September 12th is the designated day to celebrate the achievements of the Ukrainian cinema. This is why on Saturday, last week, the 8 ½ movie theater opened its screens to a free showing of the historical epic, ‘Ivan Syla’. The special feature of this event was that it was meant specially for hearing-impaired children, who came mostly accompanied by their parents, and were aided by a professional sign language interpreter during the viewing.
No doubt, holding the unusual and fun event is a generous gesture on behalf of 8 ½, implemented in the framework of the ‘Best Movies for the Best Spectator’ program. However, for those professionally or personally involved in helping deaf children, the event is more likely to evoke a bitter, knowing smile.

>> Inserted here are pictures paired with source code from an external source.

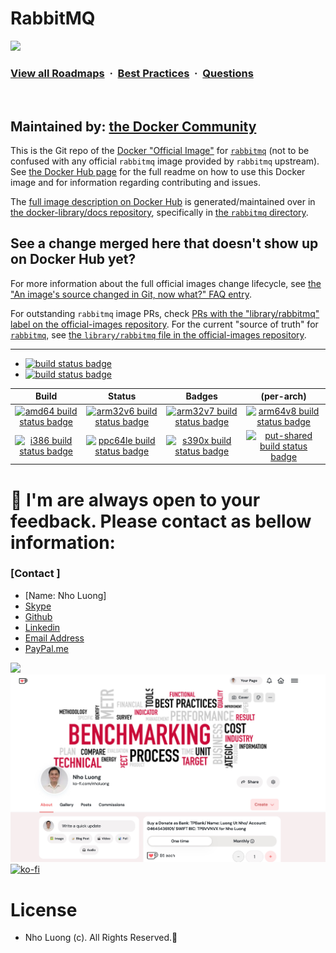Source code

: # RabbitMQ

![](https://i.imgur.com/waxVImv.png)
### [View all Roadmaps](https://github.com/nholuongut/all-roadmaps) &nbsp;&middot;&nbsp; [Best Practices](https://github.com/nholuongut/all-roadmaps/blob/main/public/best-practices/) &nbsp;&middot;&nbsp; [Questions](https://www.linkedin.com/in/nholuong/)
<br/>

## Maintained by: [the Docker Community](https://github.com/nholuongut/rabbitmq)

This is the Git repo of the [Docker "Official Image"](https://github.com/docker-library/official-images#what-are-official-images) for [`rabbitmq`](https://hub.docker.com/r/nholu) (not to be confused with any official `rabbitmq` image provided by `rabbitmq` upstream). See [the Docker Hub page](https://hub.docker.com/r/nholu) for the full readme on how to use this Docker image and for information regarding contributing and issues.

The [full image description on Docker Hub](https://hub.docker.com/r/nholu) is generated/maintained over in [the docker-library/docs repository](https://github.com/docker-library/docs), specifically in [the `rabbitmq` directory](https://github.com/docker-library/docs/tree/master/rabbitmq).

## See a change merged here that doesn't show up on Docker Hub yet?

For more information about the full official images change lifecycle, see [the "An image's source changed in Git, now what?" FAQ entry](https://github.com/docker-library/faq#an-images-source-changed-in-git-now-what).

For outstanding `rabbitmq` image PRs, check [PRs with the "library/rabbitmq" label on the official-images repository](https://github.com/docker-library/official-images/labels/library%2Frabbitmq). For the current "source of truth" for [`rabbitmq`](https://hub.docker.com/r/nholu), see [the `library/rabbitmq` file in the official-images repository](https://github.com/docker-library/official-images/blob/master/library/rabbitmq).

---

-	[![build status badge](https://img.shields.io/travis/nholuongut/rabbitmq/master.svg?label=Travis%20CI)](https://travis-ci.org/nholuongut/rabbitmq/branches)
-	[![build status badge](https://img.shields.io/jenkins/s/https/doi-janky.infosiftr.net/job/update.sh/job/rabbitmq.svg?label=Automated%20update.sh)](https://doi-janky.infosiftr.net/job/update.sh/job/rabbitmq)

| Build | Status | Badges | (per-arch) |
|:-:|:-:|:-:|:-:|
| [![amd64 build status badge](https://img.shields.io/jenkins/s/https/doi-janky.infosiftr.net/job/multiarch/job/amd64/job/rabbitmq.svg?label=amd64)](https://doi-janky.infosiftr.net/job/multiarch/job/amd64/job/rabbitmq) | [![arm32v6 build status badge](https://img.shields.io/jenkins/s/https/doi-janky.infosiftr.net/job/multiarch/job/arm32v6/job/rabbitmq.svg?label=arm32v6)](https://doi-janky.infosiftr.net/job/multiarch/job/arm32v6/job/rabbitmq) | [![arm32v7 build status badge](https://img.shields.io/jenkins/s/https/doi-janky.infosiftr.net/job/multiarch/job/arm32v7/job/rabbitmq.svg?label=arm32v7)](https://doi-janky.infosiftr.net/job/multiarch/job/arm32v7/job/rabbitmq) | [![arm64v8 build status badge](https://img.shields.io/jenkins/s/https/doi-janky.infosiftr.net/job/multiarch/job/arm64v8/job/rabbitmq.svg?label=arm64v8)](https://doi-janky.infosiftr.net/job/multiarch/job/arm64v8/job/rabbitmq) |
| [![i386 build status badge](https://img.shields.io/jenkins/s/https/doi-janky.infosiftr.net/job/multiarch/job/i386/job/rabbitmq.svg?label=i386)](https://doi-janky.infosiftr.net/job/multiarch/job/i386/job/rabbitmq) | [![ppc64le build status badge](https://img.shields.io/jenkins/s/https/doi-janky.infosiftr.net/job/multiarch/job/ppc64le/job/rabbitmq.svg?label=ppc64le)](https://doi-janky.infosiftr.net/job/multiarch/job/ppc64le/job/rabbitmq) | [![s390x build status badge](https://img.shields.io/jenkins/s/https/doi-janky.infosiftr.net/job/multiarch/job/s390x/job/rabbitmq.svg?label=s390x)](https://doi-janky.infosiftr.net/job/multiarch/job/s390x/job/rabbitmq) | [![put-shared build status badge](https://img.shields.io/jenkins/s/https/doi-janky.infosiftr.net/job/put-shared/job/light/job/rabbitmq.svg?label=put-shared)](https://doi-janky.infosiftr.net/job/put-shared/job/light/job/rabbitmq) |

<!-- THIS FILE IS GENERATED BY https://github.com/docker-library/docs/blob/master/generate-repo-stub-readme.sh -->

# 🚀 I'm are always open to your feedback.  Please contact as bellow information:
### [Contact ]
* [Name: Nho Luong]
* [Skype](luongutnho_skype)
* [Github](https://github.com/nholuongut/)
* [Linkedin](https://www.linkedin.com/in/nholuong/)
* [Email Address](luongutnho@hotmail.com)
* [PayPal.me](https://www.paypal.com/paypalme/nholuongut)

![](https://i.imgur.com/waxVImv.png)
![](Donate.png)
[![ko-fi](https://ko-fi.com/img/githubbutton_sm.svg)](https://ko-fi.com/nholuong)

# License
* Nho Luong (c). All Rights Reserved.🌟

To put it simply, deaf and hard-of-hearing children in the whole of Ukraine, including Kharkiv, are not getting the care that they need from the state, or the support they used to be getting. The 2015 state budget had its sections on provision of hearing aids and cochlear implants dramatically cut. And while hearing aids, which compensate for mild to moderate hearing loss, may be borderline affordable for Ukrainian families, cochlear implants, which treat severe to profound hearing loss and deafness, are out of bounds for all but the wealthiest. As a result, the vast majority of the roughly 200 babies born annually with little or no hearing across the country are at risk of staying deaf, and lagging behind catastrophically on speech and language development as well as social skills.
Therapy and rehabilitation for the deaf and people with other disabilities is an issue that is bound to gain more and more momentum as the national government concentrates on urgent issues. A change of priorities must happen soon if we want to avoid far-reaching, and severely negative, effects both on people and on the state healthcare system’s resources in the future.